In spite of all that, few were eager to count out Touchdown Tom when it was crunch time. Tampa was the only team to qualify for the NFL playoffs with a losing record, a result of winning the worst division in the league this year.
Coming into Monday night’s playoff tilt, Brady was a perfect 7-0 against Dallas in his career. The Cowboys defense blanked him in the first half of Monday’s game, marking the first time Brady had been held scoreless in the first half of a playoff game since the infamous Tuck Rule Game following the 2001 season. It’s fair to wonder if the Tuck Rule Game had gone another way, would Brady’s career have done the same? That stat, aired by the TV broadcast team around halftime, was eerily symmetrical in the framing of his career. But even Troy Aikman and Joe Buck couldn’t quite bring themselves to discount the chances of another Brady comeback.

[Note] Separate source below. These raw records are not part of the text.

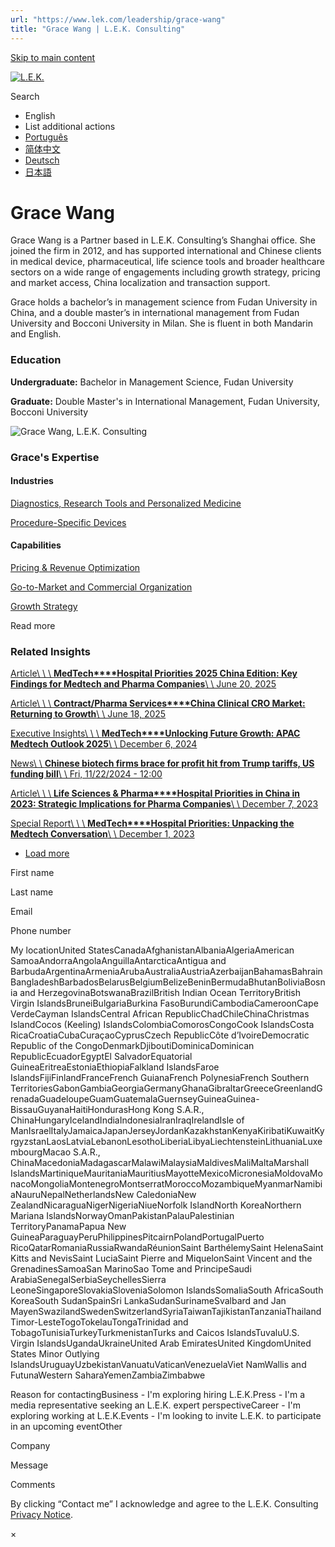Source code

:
 ```yaml
---
url: "https://www.lek.com/leadership/grace-wang"
title: "Grace Wang | L.E.K. Consulting"
---
```


[Skip to main content](https://www.lek.com/leadership/grace-wang#main-content)

[![L.E.K.](https://www.lek.com/themes/lek/images/new-logo.svg)](https://www.lek.com/ "L.E.K.")

Search

- English
- List additional actions
- [Português](https://www.lek.com/pt-br/lek-brazil)
- [简体中文](https://www.lek.com/zh-hant/leadership/grace-wang)
- [Deutsch](https://www.lek.com/de/lek-germany)
- [日本語](https://www.lek.com/ja/lek-japan)

# Grace Wang

Grace Wang is a Partner based in L.E.K. Consulting’s Shanghai office. She joined the firm in 2012, and has supported international and Chinese clients in medical device, pharmaceutical, life science tools and broader healthcare sectors on a wide range of engagements including growth strategy, pricing and market access, China localization and transaction support.

Grace holds a bachelor’s in management science from Fudan University in China, and a double master’s in international management from Fudan University and Bocconi University in Milan. She is fluent in both Mandarin and English.

### Education

**Undergraduate:** Bachelor in Management Science, Fudan University

**Graduate:** Double Master's in International Management, Fudan University, Bocconi University

![Grace Wang, L.E.K. Consulting](https://www.lek.com/sites/default/files/profile-images/grace-wang_web.jpg)

### Grace's Expertise

#### Industries

[Diagnostics, Research Tools and Personalized Medicine](https://www.lek.com/industries/life-sciences-pharma/diagnostics-tools-personalized-medicine)

[Procedure-Specific Devices](https://www.lek.com/industries/medtech/procedure-specific-medical-devices)

#### Capabilities

[Pricing & Revenue Optimization](https://www.lek.com/capabilities/pricing-revenue-optimization)

[Go-to-Market and Commercial Organization](https://www.lek.com/capabilities/marketing-and-sales/go-to-market-strategy)

[Growth Strategy](https://www.lek.com/capabilities/strategy/growth-strategy)

Read more

### Related Insights

[Article\\
\\
\\
**MedTech****Hospital Priorities 2025 China Edition: Key Findings for Medtech and Pharma Companies**\\
\\
June 20, 2025](https://www.lek.com/insights/hea/cn/ar/hospital-priorities-2025-china-edition)

[Article\\
\\
\\
**Contract/Pharma Services****China Clinical CRO Market: Returning to Growth**\\
\\
June 18, 2025](https://www.lek.com/insights/hea/cn/ar/china-clinical-cro-market-returning-growth)

[Executive Insights\\
\\
\\
**MedTech****Unlocking Future Growth: APAC Medtech Outlook 2025**\\
\\
December 6, 2024](https://www.lek.com/insights/hea/sea/ei/unlocking-future-growth-apac-medtech-outlook-2025)

[News\\
\\
**Chinese biotech firms brace for profit hit from Trump tariffs, US funding bill**\\
\\
Fri, 11/22/2024 - 12:00](https://www.lek.com/press/chinese-biotech-firms-brace-profit-hit-trump-tariffs-us-funding-bill)

[Article\\
\\
\\
**Life Sciences & Pharma****Hospital Priorities in China in 2023: Strategic Implications for Pharma Companies**\\
\\
December 7, 2023](https://www.lek.com/insights/hea/cn/ar/hospital-priorities-china-2023-strategic-implications-pharma-companies)

[Special Report\\
\\
\\
**MedTech****Hospital Priorities: Unpacking the Medtech Conversation**\\
\\
December 1, 2023](https://www.lek.com/insights/hea/cn/sr/hospital-priorities-unpacking-medtech-conversation)

- [Load more](https://www.lek.com/leadership/grace-wang?page=1 "Load more items")

First name

Last name

Email

Phone number

My locationUnited StatesCanadaAfghanistanAlbaniaAlgeriaAmerican SamoaAndorraAngolaAnguillaAntarcticaAntigua and BarbudaArgentinaArmeniaArubaAustraliaAustriaAzerbaijanBahamasBahrainBangladeshBarbadosBelarusBelgiumBelizeBeninBermudaBhutanBoliviaBosnia and HerzegovinaBotswanaBrazilBritish Indian Ocean TerritoryBritish Virgin IslandsBruneiBulgariaBurkina FasoBurundiCambodiaCameroonCape VerdeCayman IslandsCentral African RepublicChadChileChinaChristmas IslandCocos (Keeling) IslandsColombiaComorosCongoCook IslandsCosta RicaCroatiaCubaCuraçaoCyprusCzech RepublicCôte d’IvoireDemocratic Republic of the CongoDenmarkDjiboutiDominicaDominican RepublicEcuadorEgyptEl SalvadorEquatorial GuineaEritreaEstoniaEthiopiaFalkland IslandsFaroe IslandsFijiFinlandFranceFrench GuianaFrench PolynesiaFrench Southern TerritoriesGabonGambiaGeorgiaGermanyGhanaGibraltarGreeceGreenlandGrenadaGuadeloupeGuamGuatemalaGuernseyGuineaGuinea-BissauGuyanaHaitiHondurasHong Kong S.A.R., ChinaHungaryIcelandIndiaIndonesiaIranIraqIrelandIsle of ManIsraelItalyJamaicaJapanJerseyJordanKazakhstanKenyaKiribatiKuwaitKyrgyzstanLaosLatviaLebanonLesothoLiberiaLibyaLiechtensteinLithuaniaLuxembourgMacao S.A.R., ChinaMacedoniaMadagascarMalawiMalaysiaMaldivesMaliMaltaMarshall IslandsMartiniqueMauritaniaMauritiusMayotteMexicoMicronesiaMoldovaMonacoMongoliaMontenegroMontserratMoroccoMozambiqueMyanmarNamibiaNauruNepalNetherlandsNew CaledoniaNew ZealandNicaraguaNigerNigeriaNiueNorfolk IslandNorth KoreaNorthern Mariana IslandsNorwayOmanPakistanPalauPalestinian TerritoryPanamaPapua New GuineaParaguayPeruPhilippinesPitcairnPolandPortugalPuerto RicoQatarRomaniaRussiaRwandaRéunionSaint BarthélemySaint HelenaSaint Kitts and NevisSaint LuciaSaint Pierre and MiquelonSaint Vincent and the GrenadinesSamoaSan MarinoSao Tome and PrincipeSaudi ArabiaSenegalSerbiaSeychellesSierra LeoneSingaporeSlovakiaSloveniaSolomon IslandsSomaliaSouth AfricaSouth KoreaSouth SudanSpainSri LankaSudanSurinameSvalbard and Jan MayenSwazilandSwedenSwitzerlandSyriaTaiwanTajikistanTanzaniaThailandTimor-LesteTogoTokelauTongaTrinidad and TobagoTunisiaTurkeyTurkmenistanTurks and Caicos IslandsTuvaluU.S. Virgin IslandsUgandaUkraineUnited Arab EmiratesUnited KingdomUnited States Minor Outlying IslandsUruguayUzbekistanVanuatuVaticanVenezuelaViet NamWallis and FutunaWestern SaharaYemenZambiaZimbabwe

Reason for contactingBusiness - I'm exploring hiring L.E.K.Press - I'm a media representative seeking an L.E.K. expert perspectiveCareer - I'm exploring working at L.E.K.Events - I'm looking to invite L.E.K. to participate in an upcoming eventOther

Company

Message

Comments

By clicking “Contact me” I acknowledge and agree to the L.E.K. Consulting [Privacy Notice](https://www.lek.com/lek-consulting-privacy-policy).

×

That comeback never came. Brady and the Bucs bowed out limply. Tom in defeat threw his first red zone interception since a 2019 regular season loss in Pittsburgh while he was still in New England, and Tampa never recovered from that first half drive-killing turnover. From there, Tom looked dazed and flustered in a way that betrayed his conquering steadiness.
In the postgame presser, Tom Brady, with voice cracking from emotion, thanked the media and fans for following him through the years. Given the constant controversies around Spygate and Deflategate, perhaps the media shout-out was a bit bizarre, but then this is a guy who will unquestionably end up in a broadcast booth. He signed a 10-year, $375 million deal in May 2022 with Fox to take effect once he’s ready, so better start buttering up those future colleagues while you can.
The 49ers, Raiders, and Titans have been listed as possible destinations, according to NFL access journalist Ian Rapoport, should Brady depart Tampa and continue his playing career. Leaving aside the fact that the Niners may very well already be set at the quarterback position, playing for the team he rooted for as a child would be a fitting and sentimental coda to his career.
Then again, if Brady is finally in decline, bringing him on for the 2023 season might be the equivalent of what the Indianapolis Colts have done since Andrew Luck retired early: kicked the can down the road when it comes to looking for their next franchise QB in lieu of short stints with high-profile but faded veterans.
For one of those teams, it’s probably worth the risk when considering how much fanfare and interest having the GOAT under center will provide. And with the Titans, Brady might not even have to do that much to make them a true contender, given that they have one of the best running backs in the NFL right now. If making the case for Brady in 2023 boils down to a spike in season tickets and primetime games, perhaps that could be construed as a slight against him. Why not? After all, it feels safer than it has in decades to count out Touchdown Tom.